- ESTILOS DE PREDICACIÓN -

 

Hay muy diversas formas de tratar el texto o pasaje bíblico y cada predicador suele aplicar a su estudio y desarrollo su estilo personal. Al decir estilo, no nos referimos aquí al estilo oratorio propiamente dicho, o sea: las frases, las figuras retóricas peculiares de cada uno, sino a la forma de tratar el texto o el pasaje al componer el sermón.

Los estilos más utilizados son los que comentamos a continuación:

1- NARRATIVO.-

Saben narrar historias y mediante su exposición hacen vivir al oyente lo que hay en el cerebro del predicador. Estas personas son artistas o poetas por naturaleza, y en verdad todo predicador debiera poseer este arte  en cierta medida, aunque nunca llegue a escribir un verso.

2- CONSIDERATIVO.-

Saben ver inmediatamente los diversos aspectos de una verdad, las aplicaciones que pueden sacarse de una palabra o frase de la Sagrada Escritura, de modo que las divisiones de un texto salen fácilmente de su mente y de su lápiz.

En este estilo, el predicador, se sumerge en la palabra hasta llegar a lo más profundo, para extraer los tesoros del texto o pasaje, observando la composición de las frases, el orden de las palabras y cualquier otro detalle o matiz que le pueda dar tema para el sermón. El conocimiento de las lenguas originales Hebreo y Griego, favorece esta facultad considerativa en el predicador. Pero muchos lo poseen de un modo innato, sin haber estudiado jamás en un seminario, como ocurrió con Spurgeon, que careció  de esta oportunidad.

3- ARGUMENTATIVO.-

Aquí se tiene en cuenta la mente de los oyentes al formular los mensajes, porque la mente puede ofrecer obstáculos al corazón que deben ser removidos, para que éste no halle excusa al recibir el llamamiento final, y por esta razón es que se allana el camino para que el mensaje llegue al corazón sin obstáculos. Así las cosas, es el corazón el lugar a donde se quiere llegar y no quedarse en la mente, puesto que  ningún pecador se convierte por la cabeza, sino por el corazón.

Es necesario que el expositor se coloque  a nivel de los oyentes, para que todos puedan entender, puesto que como generalmente se trata de grupos heterogéneos, debe existir mucho cuidado que el mensaje llegue con igual certeza a todas las personas, sin que nadie se sienta excluido.

Se debe tener en cuenta que no solamente razonan los sabios, sino que también lo hacen los más sencillos.

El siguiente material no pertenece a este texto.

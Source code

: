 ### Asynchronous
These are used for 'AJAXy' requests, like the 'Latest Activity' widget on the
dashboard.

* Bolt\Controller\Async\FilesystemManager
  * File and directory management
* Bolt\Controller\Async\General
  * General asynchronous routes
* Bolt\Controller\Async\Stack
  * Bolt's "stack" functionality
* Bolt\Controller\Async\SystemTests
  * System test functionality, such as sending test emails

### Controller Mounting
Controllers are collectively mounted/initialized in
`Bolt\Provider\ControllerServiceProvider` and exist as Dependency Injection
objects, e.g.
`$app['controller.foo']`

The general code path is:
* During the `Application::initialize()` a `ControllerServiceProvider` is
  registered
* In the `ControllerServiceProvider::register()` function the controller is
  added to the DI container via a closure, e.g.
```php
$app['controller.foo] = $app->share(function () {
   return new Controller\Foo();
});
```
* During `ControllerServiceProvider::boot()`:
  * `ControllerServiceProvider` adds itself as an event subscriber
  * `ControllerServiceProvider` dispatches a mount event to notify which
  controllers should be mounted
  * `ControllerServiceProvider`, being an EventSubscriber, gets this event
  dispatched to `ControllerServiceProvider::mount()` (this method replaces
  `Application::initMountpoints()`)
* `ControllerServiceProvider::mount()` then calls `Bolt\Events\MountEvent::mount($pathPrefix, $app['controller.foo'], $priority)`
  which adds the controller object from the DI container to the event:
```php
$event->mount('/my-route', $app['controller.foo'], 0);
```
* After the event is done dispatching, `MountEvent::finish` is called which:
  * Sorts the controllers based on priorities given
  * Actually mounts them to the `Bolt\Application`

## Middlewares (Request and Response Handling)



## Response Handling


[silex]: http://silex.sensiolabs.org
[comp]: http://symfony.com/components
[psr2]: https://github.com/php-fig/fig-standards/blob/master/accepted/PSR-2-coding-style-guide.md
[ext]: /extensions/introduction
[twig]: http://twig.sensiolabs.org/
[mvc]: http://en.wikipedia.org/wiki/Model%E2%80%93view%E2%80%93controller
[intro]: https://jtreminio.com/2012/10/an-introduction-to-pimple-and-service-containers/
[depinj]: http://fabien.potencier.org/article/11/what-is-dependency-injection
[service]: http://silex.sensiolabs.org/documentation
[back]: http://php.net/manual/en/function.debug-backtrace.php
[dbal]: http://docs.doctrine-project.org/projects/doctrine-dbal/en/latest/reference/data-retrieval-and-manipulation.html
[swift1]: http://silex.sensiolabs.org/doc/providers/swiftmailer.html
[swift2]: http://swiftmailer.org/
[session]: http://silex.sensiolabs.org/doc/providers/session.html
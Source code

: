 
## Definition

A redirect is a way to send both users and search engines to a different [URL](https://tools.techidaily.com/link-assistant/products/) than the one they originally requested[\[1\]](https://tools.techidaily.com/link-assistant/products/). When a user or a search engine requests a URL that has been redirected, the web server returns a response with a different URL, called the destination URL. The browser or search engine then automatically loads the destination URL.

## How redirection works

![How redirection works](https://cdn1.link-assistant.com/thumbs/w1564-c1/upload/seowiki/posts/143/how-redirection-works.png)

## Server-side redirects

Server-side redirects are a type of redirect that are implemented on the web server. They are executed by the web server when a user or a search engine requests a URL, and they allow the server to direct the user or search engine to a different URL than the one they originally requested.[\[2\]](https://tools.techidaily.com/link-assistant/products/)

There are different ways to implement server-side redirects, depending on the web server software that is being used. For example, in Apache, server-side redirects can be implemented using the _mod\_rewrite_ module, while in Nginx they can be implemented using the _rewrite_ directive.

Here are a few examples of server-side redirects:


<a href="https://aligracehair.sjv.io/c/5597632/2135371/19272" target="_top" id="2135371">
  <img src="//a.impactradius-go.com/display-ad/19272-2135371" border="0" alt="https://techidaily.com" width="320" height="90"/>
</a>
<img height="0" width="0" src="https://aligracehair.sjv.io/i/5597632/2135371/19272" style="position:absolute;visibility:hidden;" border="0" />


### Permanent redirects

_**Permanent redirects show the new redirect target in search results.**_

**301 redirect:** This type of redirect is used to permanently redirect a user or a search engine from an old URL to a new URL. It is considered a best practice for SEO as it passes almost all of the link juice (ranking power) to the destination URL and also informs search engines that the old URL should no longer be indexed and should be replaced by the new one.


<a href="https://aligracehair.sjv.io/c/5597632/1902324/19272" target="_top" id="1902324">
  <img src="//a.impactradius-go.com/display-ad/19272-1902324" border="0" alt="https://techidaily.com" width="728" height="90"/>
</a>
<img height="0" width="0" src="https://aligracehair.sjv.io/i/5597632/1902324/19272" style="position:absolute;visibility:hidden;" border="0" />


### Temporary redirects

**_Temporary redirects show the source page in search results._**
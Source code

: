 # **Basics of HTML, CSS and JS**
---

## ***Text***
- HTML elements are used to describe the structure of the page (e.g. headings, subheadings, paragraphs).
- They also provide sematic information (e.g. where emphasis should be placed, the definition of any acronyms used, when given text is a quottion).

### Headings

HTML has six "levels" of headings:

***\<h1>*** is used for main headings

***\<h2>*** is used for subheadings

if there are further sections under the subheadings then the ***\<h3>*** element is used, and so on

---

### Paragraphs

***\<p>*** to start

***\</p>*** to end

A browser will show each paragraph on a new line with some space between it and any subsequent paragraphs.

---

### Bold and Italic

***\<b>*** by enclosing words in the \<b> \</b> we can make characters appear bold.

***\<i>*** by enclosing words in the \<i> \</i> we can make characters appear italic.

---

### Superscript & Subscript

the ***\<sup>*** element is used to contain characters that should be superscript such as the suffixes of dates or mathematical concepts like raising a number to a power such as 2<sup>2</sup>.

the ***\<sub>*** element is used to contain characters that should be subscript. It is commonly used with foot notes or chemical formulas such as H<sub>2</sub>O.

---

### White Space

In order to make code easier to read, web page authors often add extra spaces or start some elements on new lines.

Convencer es Vencer, se ha dicho con razón, y aunque los argumentos no logren en principio la entrega a Cristo, por lo menos se cuenta con que se han quitado los obstáculos que existían para acercarse a él.

El apóstol San Pablo emplea abundantemente este estilo, con diversidad de motivos. Tanto cuanto habla a eruditos en Atenas como cuando defiende su propio apostolado, o al exponer la salvación por gracia de la carta a los Romanos, el estilo del apóstol es argumentativo, diferenciándose  con esto notablemente de los demás escritores del Nuevo Testamento.